The city of Timbuktu is cosmopolitan. It is made up of people from many different places and cultures, they speak several different languages. The absurdity of foreigners walking into town and trying to create a new uniform culture is certainly on Sissako’s mind. There is no shortage of absurdity in Timbuktu including the hypocrisy of those who are meant to enforce the new laws. Football is not permitted but three soldiers fiercely debate whether Barcelona or Madrid have the better team. And the kids play a gorgeous game of soccer with no ball. They rely on their imaginations and ingenuity to have a good time. It is one of the film’s most sublime moments. Then as if to call to attention to just how ridiculous it is, a donkey wanders across the pitch. This was one of the greatest sequences in a film full of them.
For the most part, the story by Sissako and Kessen Tall is composed of vignettes loosely bound together by common characters. There is a Berber couple living in a tent outside the city. They have a daughter and their principal source of income is from a small herd of cows tended by a young boy. Another threat involves a woman who is asked to be the wife of one of the soldiers. He and the elder believe they are following God’s will by forcing the marriage. She and her mother do not want it. The would-be husband thinks it should be enough that he asked nicely, but he’ll use force if they don’t bend to his will. It’s a perfect little microcosm of the greater issues in the city. The implementation of sharia law as depicted in the film made me think of Nazis or any other fascist group we’ve seen in the movies storming into town and announcing via megaphone the new laws. Of course Islamofascism isn’t really any different than countless other forms of fascism the world has seen.

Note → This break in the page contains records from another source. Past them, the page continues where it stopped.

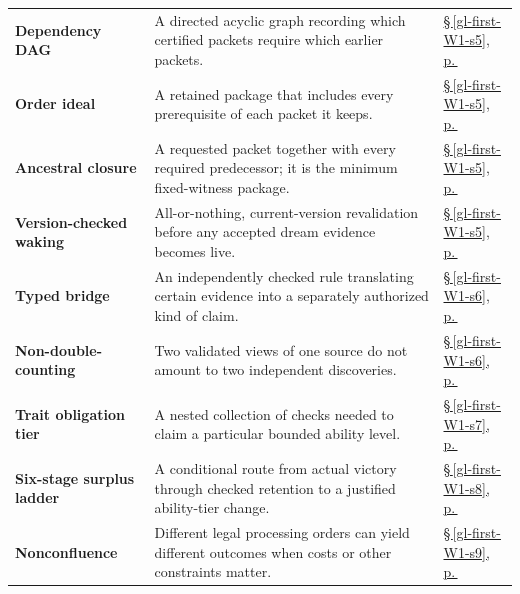 \documentclass[11pt,letterpaper]{article}
\begin{document}
\begin{longtable}{@{}>{\raggedright\arraybackslash}p{.215\linewidth}>{\raggedright\arraybackslash}p{.585\linewidth}>{\raggedright\arraybackslash}p{.14\linewidth}@{}}
\textbf{Dependency DAG} & A directed acyclic graph recording which certified packets require which earlier packets. & \hyperref[gl-first-W1-s5]{\S\,\ref*{gl-first-W1-s5}, p.\,\pageref*{gl-first-W1-s5}} \\
\textbf{Order ideal} & A retained package that includes every prerequisite of each packet it keeps. & \hyperref[gl-first-W1-s5]{\S\,\ref*{gl-first-W1-s5}, p.\,\pageref*{gl-first-W1-s5}} \\
\textbf{Ancestral closure} & A requested packet together with every required predecessor; it is the minimum fixed-witness package. & \hyperref[gl-first-W1-s5]{\S\,\ref*{gl-first-W1-s5}, p.\,\pageref*{gl-first-W1-s5}} \\
\textbf{Version-checked waking} & All-or-nothing, current-version revalidation before any accepted dream evidence becomes live. & \hyperref[gl-first-W1-s5]{\S\,\ref*{gl-first-W1-s5}, p.\,\pageref*{gl-first-W1-s5}} \\
\textbf{Typed bridge} & An independently checked rule translating certain evidence into a separately authorized kind of claim. & \hyperref[gl-first-W1-s6]{\S\,\ref*{gl-first-W1-s6}, p.\,\pageref*{gl-first-W1-s6}} \\
\textbf{Non-double-counting} & Two validated views of one source do not amount to two independent discoveries. & \hyperref[gl-first-W1-s6]{\S\,\ref*{gl-first-W1-s6}, p.\,\pageref*{gl-first-W1-s6}} \\
\textbf{Trait obligation tier} & A nested collection of checks needed to claim a particular bounded ability level. & \hyperref[gl-first-W1-s7]{\S\,\ref*{gl-first-W1-s7}, p.\,\pageref*{gl-first-W1-s7}} \\
\textbf{Six-stage surplus ladder} & A conditional route from actual victory through checked retention to a justified ability-tier change. & \hyperref[gl-first-W1-s8]{\S\,\ref*{gl-first-W1-s8}, p.\,\pageref*{gl-first-W1-s8}} \\
\textbf{Nonconfluence} & Different legal processing orders can yield different outcomes when costs or other constraints matter. & \hyperref[gl-first-W1-s9]{\S\,\ref*{gl-first-W1-s9}, p.\,\pageref*{gl-first-W1-s9}} \\
\end{longtable}\endgroup
\end{document}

The beauty of Sissako’s film is the way he draws laughter (or tragic chuckles) from the audience thanks to just how hypocritical and ridiculous so many of these circumstances are. This is one of the quietest films I can imagine about such a violent group and difficult topic. Sissako focuses so much on the beauty and serenity of the landscape. When he’s not doing that, he’s spending time with the characters for long conversations under a tent or in a mosque, one of the many places where people stand up to the oppression.
Timbuktu finds grace in tiny moments of defiance: the woman who refuses her daughter’s hand; the imam who shames the invaders for wearing shoes and carrying weapons in a mosque; the couple, stoned to death for adultery, who don’t scream or beg; the husband and father willing to face execution because he is at peace with God. This is where the heart of Timbuktu lies. It’s not so much about exposing injustice or saying these guys are bad (everyone knows that already), it’s about showing how humanity can overcome monsters.